When an ex-employee sues for wrongful termination after being terminated for bad behaviour, the court will usually ask whether there were lesser disciplinary measures that could have sufficed. This is especially true where the conduct in question was the employee’s first offence, in particular when the employee has a good work record.  However, for sexual harassment, the recent Ontario Court of Appeal decision in Render v. ThyssenKrupp Elevator (Canada) Limited confirms that the Courts take such conduct very seriously.  Render had been a model employee for thirty years, with no prior complaints. The court found that the office environment included some inappropriate jokes between the men; they would make sexist and offensive comments about their female co-worker, and the men would slap each other on the rear and say ‘good game’.  One day, Render went into the office of one of his female coworkers and began behaving wildly inappropriately. He made lactation jokes when his colleague’s shirt got wet, put his face near her breasts, and, as he left, slapped her on the rear. Render was summarily dismissed.

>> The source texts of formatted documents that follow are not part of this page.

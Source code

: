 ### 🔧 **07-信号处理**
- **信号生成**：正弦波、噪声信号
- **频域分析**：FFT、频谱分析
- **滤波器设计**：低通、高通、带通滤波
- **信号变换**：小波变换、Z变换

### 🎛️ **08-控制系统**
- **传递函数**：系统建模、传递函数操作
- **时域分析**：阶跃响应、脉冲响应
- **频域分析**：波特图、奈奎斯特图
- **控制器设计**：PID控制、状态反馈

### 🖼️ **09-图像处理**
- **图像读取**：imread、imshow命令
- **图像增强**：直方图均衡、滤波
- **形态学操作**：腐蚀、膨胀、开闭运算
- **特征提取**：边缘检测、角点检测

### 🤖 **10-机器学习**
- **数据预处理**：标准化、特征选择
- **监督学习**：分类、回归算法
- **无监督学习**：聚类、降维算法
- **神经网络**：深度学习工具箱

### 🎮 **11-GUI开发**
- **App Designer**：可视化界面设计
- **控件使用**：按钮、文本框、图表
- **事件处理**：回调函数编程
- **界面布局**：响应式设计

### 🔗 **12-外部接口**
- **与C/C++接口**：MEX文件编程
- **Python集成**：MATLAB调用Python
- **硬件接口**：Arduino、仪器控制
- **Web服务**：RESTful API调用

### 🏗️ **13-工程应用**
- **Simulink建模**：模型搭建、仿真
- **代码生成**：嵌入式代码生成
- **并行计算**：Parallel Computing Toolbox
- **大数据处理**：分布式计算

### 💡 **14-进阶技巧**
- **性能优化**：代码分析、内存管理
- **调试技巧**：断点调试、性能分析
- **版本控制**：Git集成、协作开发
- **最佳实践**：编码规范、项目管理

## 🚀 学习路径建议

The court weighed Render’s years of experience and relatively blameless conduct against the severity of his present misconduct, his responsibility for implementing the sexual harassment policies, and his position as a manager. The judge decided that despite Render’s spotless work record, summary dismissal had been an appropriate response. As long as the employer had turned its mind to the possibility of lesser forms of discipline, it was free to terminate Render for cause.

Note that in the Render case, the Court also concluded that the conduct was “just cause” but did not meet the more stringent standard of “wilful misconduct” under the Employment Standards Act, 2000.  For more details on this case, please see our prior publication.

f)     Conclusion

Adjudicators have made it clear that supervisors are held to a different standard than their subordinates. Supervisors are responsible for implementing and upholding sexual harassment policies. Supervisors cannot use ‘office culture’ as an excuse to bring sexual jokes or innuendo into the workplace. Where the office culture is inappropriate, the supervisor must change the culture; the culture must not change the supervisor. Supervisors face harsher consequences for harassment in the work place; they could face immediate termination and have to pay thousands in compensatory and punitive damages.

When it comes to supervisors, the general rule on sexual harassment is:  don’t do it and don’t let it happen.